Evaluation categories include:

# Block level annotation boxes
'title'               # Title
'text_block'          # Paragraph level plain text
'figure',             # Figure type
'figure_caption',     # Figure description/title
'figure_footnote',    # Figure notes
'table',              # Table body
'table_caption',      # Table description/title
'table_footnote',     # Table notes
'equation_isolated',  # Display formula
'equation_caption',   # Formula number
'header'              # Header
'footer'              # Footer
'page_number'         # Page number
'page_footnote'       # Page notes
'abandon',            # Other discarded content (e.g. irrelevant information in middle of page)
'code_txt',           # Code block
'code_txt_caption',   # Code block description
'reference',          # References

# Span level annotation boxes
'text_span'           # Span level plain text
'equation_ignore',    # Formula to be ignored
'equation_inline',    # Inline formula
'footnote_mark',      # Document superscripts/subscripts
Attribute Labels

Page classification attributes include:

'data_source': #PDF type classification
    academic_literature  # Academic literature
    PPT2PDF # PPT to PDF
    book # Black and white books and textbooks
    colorful_textbook # Colorful textbooks with images
    exam_paper # Exam papers
    note # Handwritten notes
    magazine # Magazines
    research_report # Research reports and financial reports
    newspaper # Newspapers

'language': #Language type
    en # English
    simplified_chinese # Simplified Chinese
    en_ch_mixed # English-Chinese mixed

'layout': #Page layout type
    single_column # Single column
    double_column # Double column
    three_column # Three column
    1andmore_column # One mixed with multiple columns, common in literature
    other_layout # Other layouts

'watermark': # Whether contains watermark
    true  
    false

'fuzzy_scan': # Whether blurry scanned
    true  
    false

'colorful_backgroud': # Whether contains colorful background, content to be recognized has more than two background colors
    true  
    false

Block level attribute - Table related attributes:

'table_layout': # Table orientation
    vertical # Vertical table
    horizontal # Horizontal table

'with_span': # Merged cells
    False
    True

'line': # Table borders
    full_line # Full borders
    less_line # Partial borders
    fewer_line # Three-line borders
    wireless_line # No borders

'language': # Table language
    table_en # English table
    table_simplified_chinese # Simplified Chinese table
    table_en_ch_mixed # English-Chinese mixed table

'include_equation': # Whether table contains formulas
    False
    True

'include_backgroud': # Whether table contains background color
    False
    True

'table_vertical' # Whether table is rotated 90 or 270 degrees
    False
    True

Block level attribute - Text paragraph related attributes:

'text_language': # Text language
    text_en  # English
    text_simplified_chinese # Simplified Chinese
    text_en_ch_mixed  # English-Chinese mixed

'text_background':  # Text background color
    white # Default value, white background
    single_colored # Single background color other than white
    multi_colored  # Multiple background colors

'text_rotate': # Text rotation classification within paragraphs
    normal # Default value, horizontal text, no rotation
    rotate90  # Rotation angle, 90 degrees clockwise
    rotate180 # 180 degrees clockwise
    rotate270 # 270 degrees clockwise
    horizontal # Text is normal but layout is vertical

Block level attribute - Formula related attributes:

'formula_type': # Formula type
    print  # Print
    handwriting # Handwriting

Evaluation

OmniDocBench has developed an evaluation methodology based on document component segmentation and matching.
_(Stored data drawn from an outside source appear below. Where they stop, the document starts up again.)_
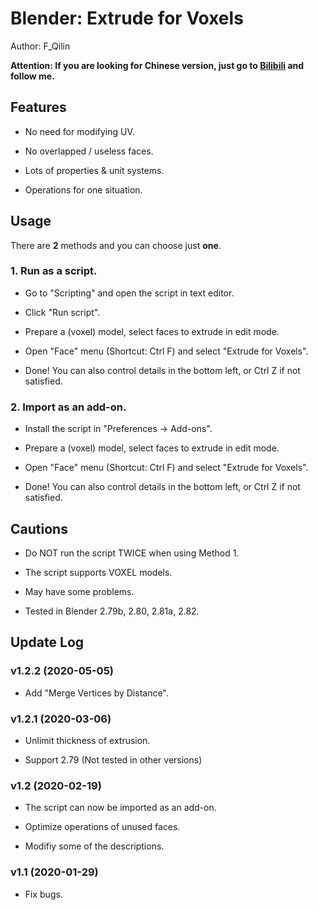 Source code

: # Blender: Extrude for Voxels

Author: F_Qilin

**Attention: If you are looking for Chinese version, just go to [Bilibili](https://space.bilibili.com/48122080 "This is ME!") and follow me.**

## Features

* No need for modifying UV.

* No overlapped / useless faces.

* Lots of properties & unit systems.

* Operations for one situation.

## Usage

There are **2** methods and you can choose just **one**.

### 1. Run as a script.

* Go to "Scripting" and open the script in text editor.

* Click "Run script".

* Prepare a (voxel) model, select faces to extrude in edit mode.

* Open "Face" menu (Shortcut: Ctrl F) and select "Extrude for Voxels".

* Done! You can also control details in the bottom left, or Ctrl Z if not satisfied.

### 2. Import as an add-on.

* Install the script in "Preferences -> Add-ons".

* Prepare a (voxel) model, select faces to extrude in edit mode.

* Open "Face" menu (Shortcut: Ctrl F) and select "Extrude for Voxels".

* Done! You can also control details in the bottom left, or Ctrl Z if not satisfied.

## Cautions

* Do NOT run the script TWICE when using Method 1.

* The script supports VOXEL models.

* May have some problems.

* Tested in Blender 2.79b, 2.80, 2.81a, 2.82.

## Update Log

### v1.2.2 (2020-05-05)

* Add "Merge Vertices by Distance".

### v1.2.1 (2020-03-06)

* Unlimit thickness of extrusion.

* Support 2.79 (Not tested in other versions)

### v1.2 (2020-02-19)

* The script can now be imported as an add-on.

* Optimize operations of unused faces.

* Modifiy some of the descriptions.

### v1.1 (2020-01-29)

* Fix bugs.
It provides corresponding metric calculations for four major modules: text, tables, formulas, and reading order. In addition to overall accuracy results, the evaluation also provides fine-grained evaluation results by page and attributes, precisely identifying pain points in model document parsing.

Environment Setup and Running

To set up the environment, simply run the following commands in the project directory:

conda create -n omnidocbench python=3.8
conda activate omnidocbench
pip install -r requirements.txt

All evaluation inputs are configured through config files. We provide templates for each task under the configs directory, and we will explain the contents of the config files in detail in the following sections.
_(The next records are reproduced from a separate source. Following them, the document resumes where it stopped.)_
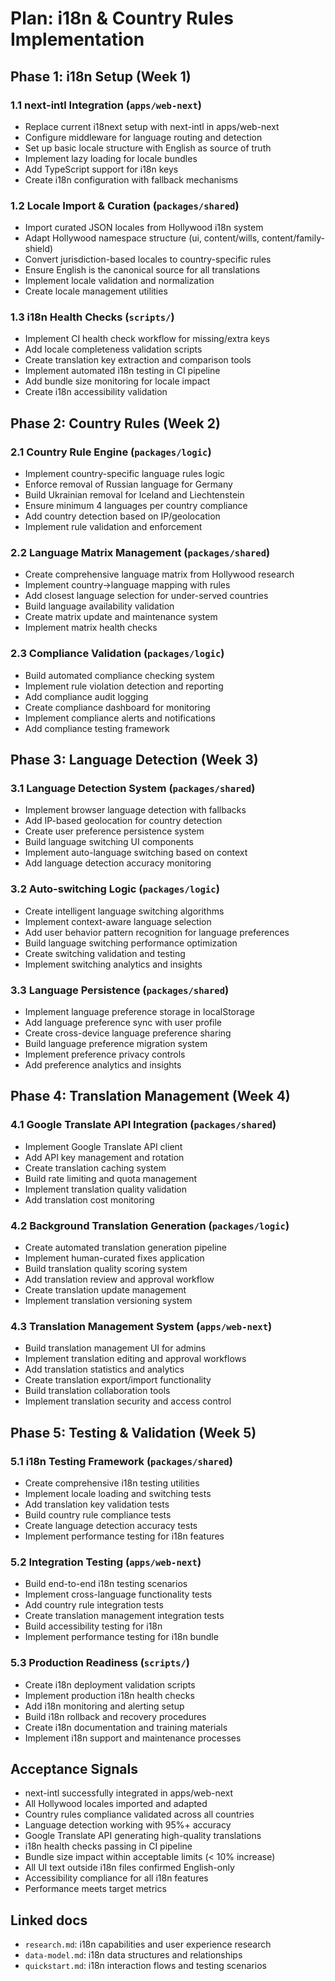 # Plan: i18n & Country Rules Implementation

## Phase 1: i18n Setup (Week 1)

### **1.1 next-intl Integration (`apps/web-next`)**

- Replace current i18next setup with next-intl in apps/web-next
- Configure middleware for language routing and detection
- Set up basic locale structure with English as source of truth
- Implement lazy loading for locale bundles
- Add TypeScript support for i18n keys
- Create i18n configuration with fallback mechanisms

### **1.2 Locale Import & Curation (`packages/shared`)**

- Import curated JSON locales from Hollywood i18n system
- Adapt Hollywood namespace structure (ui, content/wills, content/family-shield)
- Convert jurisdiction-based locales to country-specific rules
- Ensure English is the canonical source for all translations
- Implement locale validation and normalization
- Create locale management utilities

### **1.3 i18n Health Checks (`scripts/`)**

- Implement CI health check workflow for missing/extra keys
- Add locale completeness validation scripts
- Create translation key extraction and comparison tools
- Implement automated i18n testing in CI pipeline
- Add bundle size monitoring for locale impact
- Create i18n accessibility validation

## Phase 2: Country Rules (Week 2)

### **2.1 Country Rule Engine (`packages/logic`)**

- Implement country-specific language rules logic
- Enforce removal of Russian language for Germany
- Build Ukrainian removal for Iceland and Liechtenstein
- Ensure minimum 4 languages per country compliance
- Add country detection based on IP/geolocation
- Implement rule validation and enforcement

### **2.2 Language Matrix Management (`packages/shared`)**

- Create comprehensive language matrix from Hollywood research
- Implement country→language mapping with rules
- Add closest language selection for under-served countries
- Build language availability validation
- Create matrix update and maintenance system
- Implement matrix health checks

### **2.3 Compliance Validation (`packages/logic`)**

- Build automated compliance checking system
- Implement rule violation detection and reporting
- Add compliance audit logging
- Create compliance dashboard for monitoring
- Implement compliance alerts and notifications
- Add compliance testing framework

## Phase 3: Language Detection (Week 3)

### **3.1 Language Detection System (`packages/shared`)**

- Implement browser language detection with fallbacks
- Add IP-based geolocation for country detection
- Create user preference persistence system
- Build language switching UI components
- Implement auto-language switching based on context
- Add language detection accuracy monitoring

### **3.2 Auto-switching Logic (`packages/logic`)**

- Create intelligent language switching algorithms
- Implement context-aware language selection
- Add user behavior pattern recognition for language preferences
- Build language switching performance optimization
- Create switching validation and testing
- Implement switching analytics and insights

### **3.3 Language Persistence (`packages/shared`)**

- Implement language preference storage in localStorage
- Add language preference sync with user profile
- Create cross-device language preference sharing
- Build language preference migration system
- Implement preference privacy controls
- Add preference analytics and insights

## Phase 4: Translation Management (Week 4)

### **4.1 Google Translate API Integration (`packages/shared`)**

- Implement Google Translate API client
- Add API key management and rotation
- Create translation caching system
- Build rate limiting and quota management
- Implement translation quality validation
- Add translation cost monitoring

### **4.2 Background Translation Generation (`packages/logic`)**

- Create automated translation generation pipeline
- Implement human-curated fixes application
- Build translation quality scoring system
- Add translation review and approval workflow
- Create translation update management
- Implement translation versioning system

### **4.3 Translation Management System (`apps/web-next`)**

- Build translation management UI for admins
- Implement translation editing and approval workflows
- Add translation statistics and analytics
- Create translation export/import functionality
- Build translation collaboration tools
- Implement translation security and access control

## Phase 5: Testing & Validation (Week 5)

### **5.1 i18n Testing Framework (`packages/shared`)**

- Create comprehensive i18n testing utilities
- Implement locale loading and switching tests
- Add translation key validation tests
- Build country rule compliance tests
- Create language detection accuracy tests
- Implement performance testing for i18n features

### **5.2 Integration Testing (`apps/web-next`)**

- Build end-to-end i18n testing scenarios
- Implement cross-language functionality tests
- Add country rule integration tests
- Create translation management integration tests
- Build accessibility testing for i18n
- Implement performance testing for i18n bundle

### **5.3 Production Readiness (`scripts/`)**

- Create i18n deployment validation scripts
- Implement production i18n health checks
- Add i18n monitoring and alerting setup
- Build i18n rollback and recovery procedures
- Create i18n documentation and training materials
- Implement i18n support and maintenance processes

## Acceptance Signals

- next-intl successfully integrated in apps/web-next
- All Hollywood locales imported and adapted
- Country rules compliance validated across all countries
- Language detection working with 95%+ accuracy
- Google Translate API generating high-quality translations
- i18n health checks passing in CI pipeline
- Bundle size impact within acceptable limits (< 10% increase)
- All UI text outside i18n files confirmed English-only
- Accessibility compliance for all i18n features
- Performance meets target metrics

## Linked docs

- `research.md`: i18n capabilities and user experience research
- `data-model.md`: i18n data structures and relationships
- `quickstart.md`: i18n interaction flows and testing scenarios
After configuring the config file, simply pass it as a parameter and run the following code to perform the evaluation:

python pdf_validation.py --config <config_path>

End-to-End Evaluation

End-to-end evaluation assesses the model's accuracy in parsing PDF page content. The evaluation uses the model's Markdown output of the entire PDF page parsing results as the prediction.
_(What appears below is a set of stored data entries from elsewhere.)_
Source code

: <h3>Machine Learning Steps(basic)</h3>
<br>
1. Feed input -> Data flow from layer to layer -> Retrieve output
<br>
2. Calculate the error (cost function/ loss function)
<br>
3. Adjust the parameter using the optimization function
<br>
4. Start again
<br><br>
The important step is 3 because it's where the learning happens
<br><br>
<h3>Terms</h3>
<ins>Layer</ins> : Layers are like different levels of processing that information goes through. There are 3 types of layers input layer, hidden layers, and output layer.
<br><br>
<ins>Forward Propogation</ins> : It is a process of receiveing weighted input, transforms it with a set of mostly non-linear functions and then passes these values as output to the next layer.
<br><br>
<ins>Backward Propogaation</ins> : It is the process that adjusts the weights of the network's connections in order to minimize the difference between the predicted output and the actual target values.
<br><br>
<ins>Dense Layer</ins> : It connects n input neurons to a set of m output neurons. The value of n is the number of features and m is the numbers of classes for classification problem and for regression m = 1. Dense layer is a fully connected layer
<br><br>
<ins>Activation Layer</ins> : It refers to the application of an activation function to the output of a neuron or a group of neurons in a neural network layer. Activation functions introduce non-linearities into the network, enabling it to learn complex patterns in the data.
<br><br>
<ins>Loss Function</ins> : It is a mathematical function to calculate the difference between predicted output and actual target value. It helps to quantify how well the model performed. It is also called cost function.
Comprehensive evaluation of document parsing algorithms on OmniDocBench: performance metrics for text, formula, table, and reading order extraction, with overall scores derived from ground truth comparisons.
Method Type Methods TextEdit↓ FormulaEdit↓ FormulaCDM↑ TableTEDS↑ TableEdit↓ Read OrderEdit↓ OverallEdit↓
EN ZH EN ZH EN ZH EN ZH EN ZH EN ZH EN ZH
Pipeline Tools MinerU-0.9.3 0.058 0.211 0.278 0.577 66.9 49.5 79.4 62.7 0.305 0.461 0.079 0.288 0.180 0.384
Marker-0.2.17 0.141 0.303 0.667 0.868 18.4 12.7 54.0 45.8 0.718 0.763 0.138 0.306 0.416 0.560
Mathpix 0.101 0.358 0.306 0.454 71.4 72.7 77.9 68.2 0.322 0.416 0.105 0.275 0.209 0.376
Expert VLMs GOT-OCR 0.187 0.315 0.360 0.528 81.8 51.4 53.5 48.0 0.521 0.594 0.141 0.28 0.302 0.429
Nougat 0.365 0.998 0.488 0.941 17.4 16.9 40.3 0.0 0.622 1.000 0.382 0.954 0.464 0.973
General VLMs GPT4o 0.144 0.409 0.425 0.606 76.4 48.2 72.75 63.7 0.363 0.474 0.128 0.251 0.265 0.435
Qwen2-VL-72B 0.252 0.251 0.468 0.572 54.9 60.9 59.9 66.8 0.591 0.587 0.255 0.223 0.392 0.408
InternVL2-Llama3-76B 0.353 0.290 0.543 0.701 69.8 49.6 63.8 61.1 0.616 0.638 0.317 0.228 0.457 0.464

More detailed attribute-level evaluation results are shown in the paper.

End-to-End Evaluation Method - end2end

End-to-end evaluation consists of two approaches:

  • end2end: This method uses OmniDocBench's JSON files as Ground Truth. For config file reference, see: end2end
  • md2md: This method uses OmniDocBench's markdown format as Ground Truth. Details will be discussed in the next section markdown-to-markdown evaluation.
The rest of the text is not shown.